▶ _Directions for this task_
Copy every record verbatim but exclude the pictures.

══ Given data

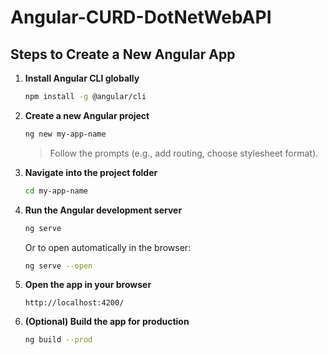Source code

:# Angular-CURD-DotNetWebAPI

## Steps to Create a New Angular App

1. **Install Angular CLI globally**
   ```bash
   npm install -g @angular/cli
   ```

2. **Create a new Angular project**
   ```bash
   ng new my-app-name
   ```
   > Follow the prompts (e.g., add routing, choose stylesheet format).

3. **Navigate into the project folder**
   ```bash
   cd my-app-name
   ```

4. **Run the Angular development server**
   ```bash
   ng serve
   ```
   Or to open automatically in the browser:
   ```bash
   ng serve --open
   ```

5. **Open the app in your browser**
   ```
   http://localhost:4200/
   ```

6. **(Optional) Build the app for production**
   ```bash
   ng build --prod
   ```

════

▶ _Exercise result_
Source code

:# Angular-CURD-DotNetWebAPI

## Steps to Create a New Angular App

1. **Install Angular CLI globally**
   ```bash
   npm install -g @angular/cli
   ```

2. **Create a new Angular project**
   ```bash
   ng new my-app-name
   ```
   > Follow the prompts (e.g., add routing, choose stylesheet format).

3. **Navigate into the project folder**
   ```bash
   cd my-app-name
   ```

4. **Run the Angular development server**
   ```bash
   ng serve
   ```
   Or to open automatically in the browser:
   ```bash
   ng serve --open
   ```

5. **Open the app in your browser**
   ```
   http://localhost:4200/
   ```

6. **(Optional) Build the app for production**
   ```bash
   ng build --prod
   ```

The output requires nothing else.